Avant la guerre russo-japonaise, le Transsibérien se raccordait au réseau chinois via la Mandchourie. Mais la Mandchourie fut perdue pour l'empire russe en 1907. La construction d'une nouvelle ligne plus au nord fut donc décidée. Celle-ci fut achevée, en 1916, après l'édification d'un pont sur l'Amour à Khabarovsk. 

Plus tard, à l'époque de l'Union soviétique, des années 1930 jusqu'en 1991, le Transsibérien étant jugé trop proche de la frontière chinoise, une nouvelle ligne fut ouverte du nord du lac Baïkal à Vladivostok, la Magistrale Baïkal-Amour.
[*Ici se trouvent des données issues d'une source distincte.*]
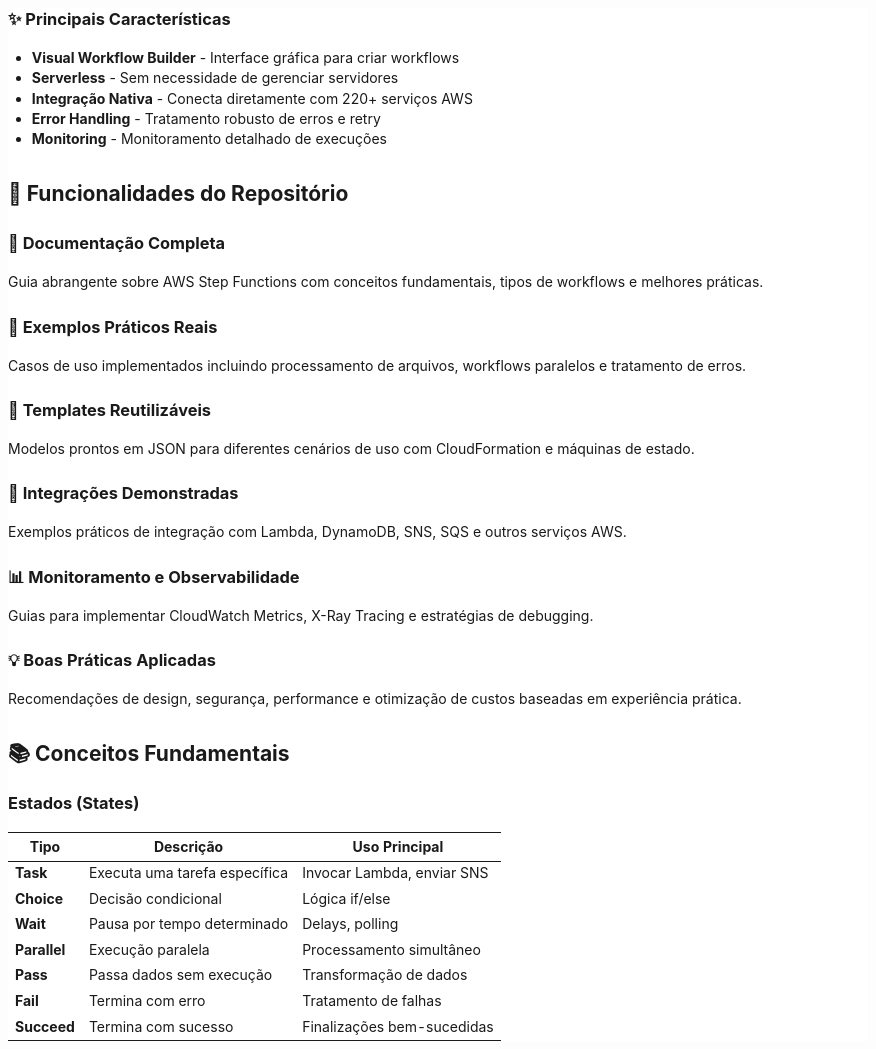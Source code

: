 ### ✨ Principais Características

- **Visual Workflow Builder** - Interface gráfica para criar workflows
- **Serverless** - Sem necessidade de gerenciar servidores
- **Integração Nativa** - Conecta diretamente com 220+ serviços AWS
- **Error Handling** - Tratamento robusto de erros e retry
- **Monitoring** - Monitoramento detalhado de execuções

## 🚀 Funcionalidades do Repositório

### 📖 **Documentação Completa**
Guia abrangente sobre AWS Step Functions com conceitos fundamentais, tipos de workflows e melhores práticas.

### 💼 **Exemplos Práticos Reais**
Casos de uso implementados incluindo processamento de arquivos, workflows paralelos e tratamento de erros.

### 🎯 **Templates Reutilizáveis**
Modelos prontos em JSON para diferentes cenários de uso com CloudFormation e máquinas de estado.

### 🔧 **Integrações Demonstradas**
Exemplos práticos de integração com Lambda, DynamoDB, SNS, SQS e outros serviços AWS.

### 📊 **Monitoramento e Observabilidade**
Guias para implementar CloudWatch Metrics, X-Ray Tracing e estratégias de debugging.

### 💡 **Boas Práticas Aplicadas**
Recomendações de design, segurança, performance e otimização de custos baseadas em experiência prática.

## 📚 Conceitos Fundamentais

### Estados (States)

| Tipo | Descrição | Uso Principal |
|------|-----------|---------------|
| **Task** | Executa uma tarefa específica | Invocar Lambda, enviar SNS |
| **Choice** | Decisão condicional | Lógica if/else |
| **Wait** | Pausa por tempo determinado | Delays, polling |
| **Parallel** | Execução paralela | Processamento simultâneo |
| **Pass** | Passa dados sem execução | Transformação de dados |
| **Fail** | Termina com erro | Tratamento de falhas |
| **Succeed** | Termina com sucesso | Finalizações bem-sucedidas |
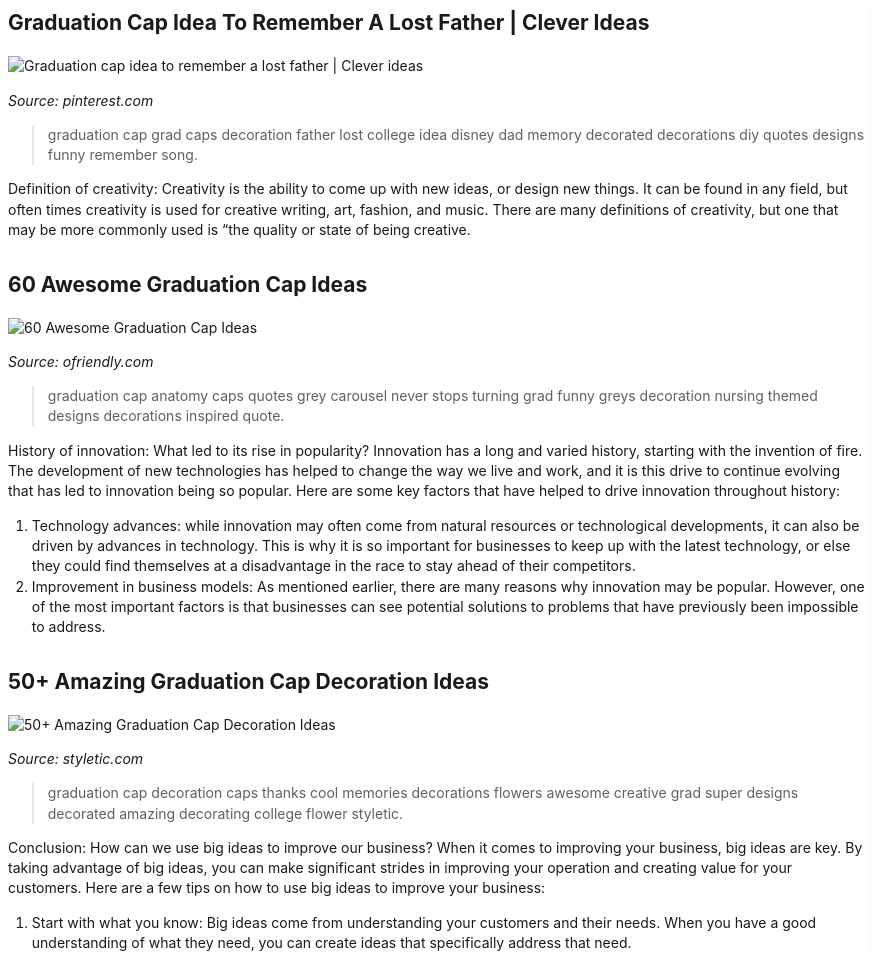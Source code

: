## Graduation Cap Idea To Remember A Lost Father | Clever Ideas

<img loading=lazy src="https://s-media-cache-ak0.pinimg.com/736x/1b/53/bb/1b53bbd6e4ab66f0fa0fa943c7b207d8.jpg" onerror="this.onerror=null;this.src='https://tse4.mm.bing.net/th?id=OIP.-x8MjERvrxlbFseeZCwipgHaJ6&amp;pid=15.1';" alt="Graduation cap idea to remember a lost father | Clever ideas">

_Source: pinterest.com_

>graduation cap grad caps decoration father lost college idea disney dad memory decorated decorations diy quotes designs funny remember song. 

	

Definition of creativity:
Creativity is the ability to come up with new ideas, or design new things. It can be found in any field, but often times creativity is used for creative writing, art, fashion, and music. There are many definitions of creativity, but one that may be more commonly used is “the quality or state of being creative.

    
## 60 Awesome Graduation Cap Ideas

<img loading=lazy src="http://ofriendly.com/wp-content/uploads/2016/11/graduation-caps/58-graduation-cap-ideas.jpg" onerror="this.onerror=null;this.src='https://tse2.mm.bing.net/th?id=OIP.0rIXjnLtzQtmOdSIlMG0zgHaHa&amp;pid=15.1';" alt="60 Awesome Graduation Cap Ideas">

_Source: ofriendly.com_

>graduation cap anatomy caps quotes grey carousel never stops turning grad funny greys decoration nursing themed designs decorations inspired quote. 

	

History of innovation: What led to its rise in popularity?
Innovation has a long and varied history, starting with the invention of fire. The development of new technologies has helped to change the way we live and work, and it is this drive to continue evolving that has led to innovation being so popular. Here are some key factors that have helped to drive innovation throughout history: 
1) Technology advances: while innovation may often come from natural resources or technological developments, it can also be driven by advances in technology. This is why it is so important for businesses to keep up with the latest technology, or else they could find themselves at a disadvantage in the race to stay ahead of their competitors. 
2) Improvement in business models: As mentioned earlier, there are many reasons why innovation may be popular. However, one of the most important factors is that businesses can see potential solutions to problems that have previously been impossible to address.

    
## 50+ Amazing Graduation Cap Decoration Ideas

<img loading=lazy src="http://styletic.com/wp-content/uploads/2016/04/graduation-cap-decoration-ideas/26-graduation-cap-decoration-ideas.jpg" onerror="this.onerror=null;this.src='https://tse3.mm.bing.net/th?id=OIP.64HUfr-f25Wudp2xwjqhOwHaHa&amp;pid=15.1';" alt="50+ Amazing Graduation Cap Decoration Ideas">

_Source: styletic.com_

>graduation cap decoration caps thanks cool memories decorations flowers awesome creative grad super designs decorated amazing decorating college flower styletic. 

	

Conclusion: How can we use big ideas to improve our business?
When it comes to improving your business, big ideas are key. By taking advantage of big ideas, you can make significant strides in improving your operation and creating value for your customers. Here are a few tips on how to use big ideas to improve your business:
1. Start with what you know: Big ideas come from understanding your customers and their needs. When you have a good understanding of what they need, you can create ideas that specifically address that need.
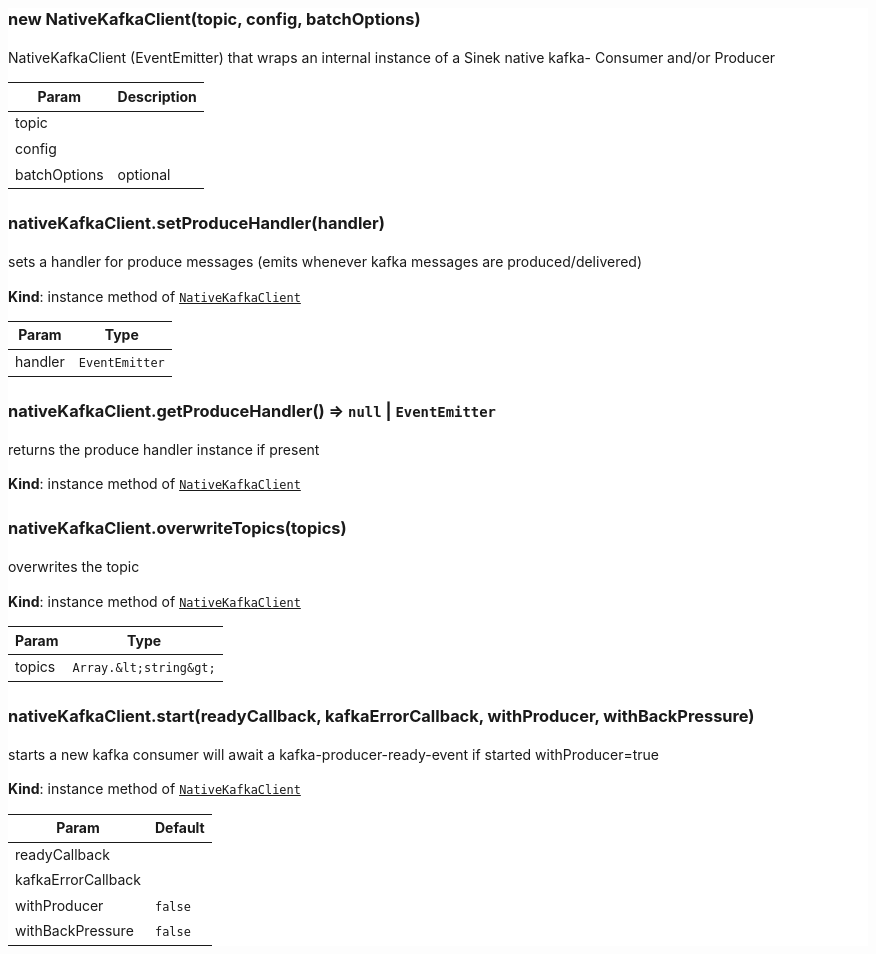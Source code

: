 ### new NativeKafkaClient(topic, config, batchOptions)
NativeKafkaClient (EventEmitter)
that wraps an internal instance of a
Sinek native kafka- Consumer and/or Producer


| Param | Description |
| --- | --- |
| topic |  |
| config |  |
| batchOptions | optional |

### nativeKafkaClient.setProduceHandler(handler)
sets a handler for produce messages
(emits whenever kafka messages are produced/delivered)

**Kind**: instance method of [`NativeKafkaClient`](#NativeKafkaClient)  

| Param | Type |
| --- | --- |
| handler | `EventEmitter` | 

### nativeKafkaClient.getProduceHandler() ⇒ `null` \| `EventEmitter`
returns the produce handler instance if present

**Kind**: instance method of [`NativeKafkaClient`](#NativeKafkaClient)  

### nativeKafkaClient.overwriteTopics(topics)
overwrites the topic

**Kind**: instance method of [`NativeKafkaClient`](#NativeKafkaClient)  

| Param | Type |
| --- | --- |
| topics | `Array.&lt;string&gt;` |

### nativeKafkaClient.start(readyCallback, kafkaErrorCallback, withProducer, withBackPressure)
starts a new kafka consumer
will await a kafka-producer-ready-event if started withProducer=true

**Kind**: instance method of [`NativeKafkaClient`](#NativeKafkaClient)  

| Param | Default |
| --- | --- |
| readyCallback |  | 
| kafkaErrorCallback |  | 
| withProducer | `false` | 
| withBackPressure | `false` | 

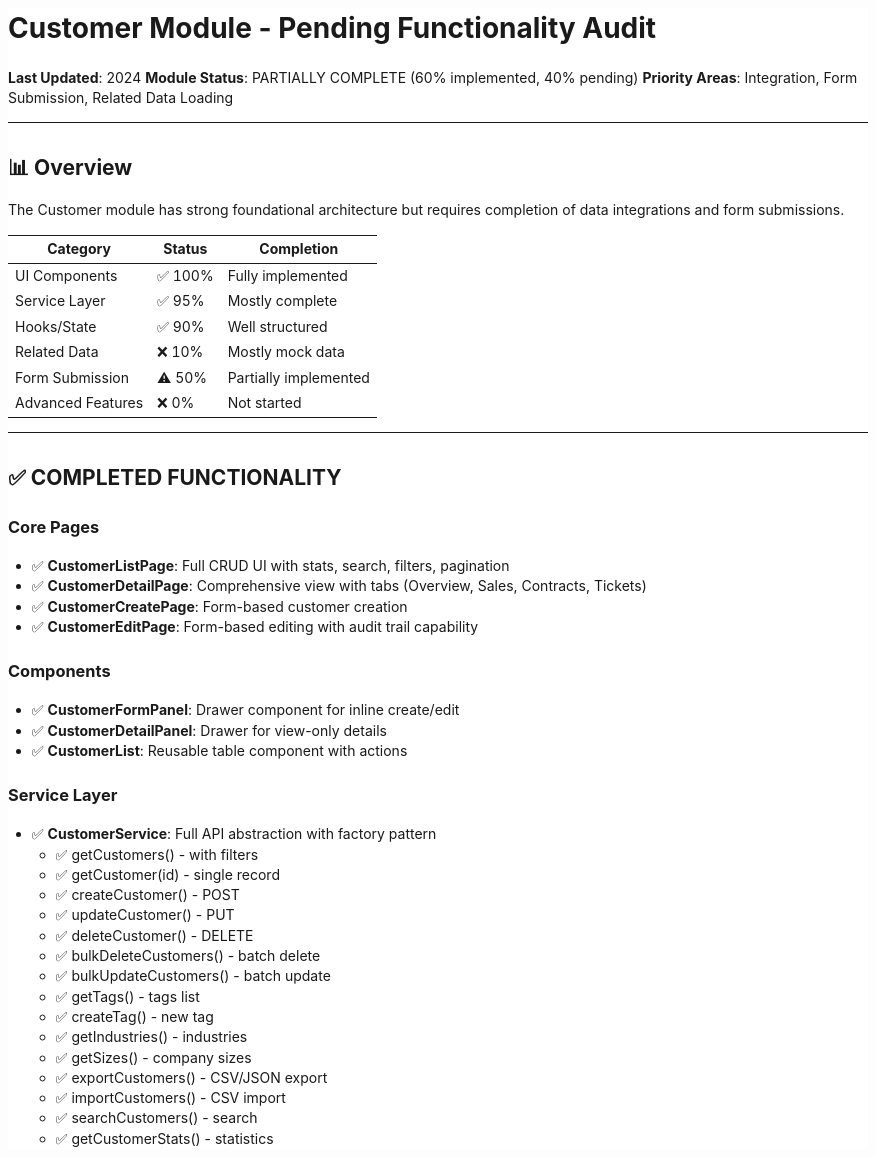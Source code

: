 # Customer Module - Pending Functionality Audit

**Last Updated**: 2024
**Module Status**: PARTIALLY COMPLETE (60% implemented, 40% pending)
**Priority Areas**: Integration, Form Submission, Related Data Loading

---

## 📊 Overview

The Customer module has strong foundational architecture but requires completion of data integrations and form submissions.

| Category | Status | Completion |
|----------|--------|-----------|
| UI Components | ✅ 100% | Fully implemented |
| Service Layer | ✅ 95% | Mostly complete |
| Hooks/State | ✅ 90% | Well structured |
| Related Data | ❌ 10% | Mostly mock data |
| Form Submission | ⚠️ 50% | Partially implemented |
| Advanced Features | ❌ 0% | Not started |

---

## ✅ COMPLETED FUNCTIONALITY

### Core Pages
- ✅ **CustomerListPage**: Full CRUD UI with stats, search, filters, pagination
- ✅ **CustomerDetailPage**: Comprehensive view with tabs (Overview, Sales, Contracts, Tickets)
- ✅ **CustomerCreatePage**: Form-based customer creation
- ✅ **CustomerEditPage**: Form-based editing with audit trail capability

### Components
- ✅ **CustomerFormPanel**: Drawer component for inline create/edit
- ✅ **CustomerDetailPanel**: Drawer for view-only details
- ✅ **CustomerList**: Reusable table component with actions

### Service Layer
- ✅ **CustomerService**: Full API abstraction with factory pattern
  - ✅ getCustomers() - with filters
  - ✅ getCustomer(id) - single record
  - ✅ createCustomer() - POST
  - ✅ updateCustomer() - PUT
  - ✅ deleteCustomer() - DELETE
  - ✅ bulkDeleteCustomers() - batch delete
  - ✅ bulkUpdateCustomers() - batch update
  - ✅ getTags() - tags list
  - ✅ createTag() - new tag
  - ✅ getIndustries() - industries
  - ✅ getSizes() - company sizes
  - ✅ exportCustomers() - CSV/JSON export
  - ✅ importCustomers() - CSV import
  - ✅ searchCustomers() - search
  - ✅ getCustomerStats() - statistics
Par ailleurs, deux autres lignes furent créées: Le Transmongolien et le Transmandchourien au milieu du 20ème siècle. 

Le Transsibérien actuel commence à Saint-Pétersbourg (gare de Moscou) et se termine à Vladivostok en passant notamment par Moscou (gares de Kazan et Iaroslav), Tcheliabinsk, Omsk, Novossibirsk, Irkoutsk, Tchita et Khabarovk. Il dessert plus de 990 gares sur une distance de 9288 km. Il a été électrifié à partir des années 1960. 

Sa mise en service a fortement contribué au développement économique de la Sibérie et aux échanges entre la Russie et les pays voisin. De 1893 à 1913, la Sibérie a exporté en moyenne 501932 tonnes de pain par an et, aujourd'hui, c'est par le Transsibérien que transitent 30% des exportations de la Russie. 

Le Transsibérien, dès l'origine, exita l'imagination des artistes et des écrivains qui le célébrèrent. Le célèbre poème de Blaise Cendrars: La prose du Transsibérien et de la petite Jehanne de France (1913) obtint un grand succès. Ce n'est pourtant probablement qu'une oeuvre de pure fiction car il est douteux que l'auteur se soit rendu jusqu'à Vladivostok. Le futur ministre socialiste Albert Thomas, eut la chance de recevoir comme prix un billet de train pour le Transsibérien; il rédigea un récit de son voyage qui a été réédité à plusieurs reprises, mais il n'alla pas plus loin que Tomsk, en Sibérie occidentale. Le grand reporter Albert Londres fit un voyage plus complet dont il a laissé également un récit. S'il est aujourd'hui possible d'emprunter le Transsibérien de bout en bout, pour un voyage d'une semaine, du temps de l'Union soviétique, les touristes n'avaient pas accès à Vladivostok pour des raisons de sécurité militaire.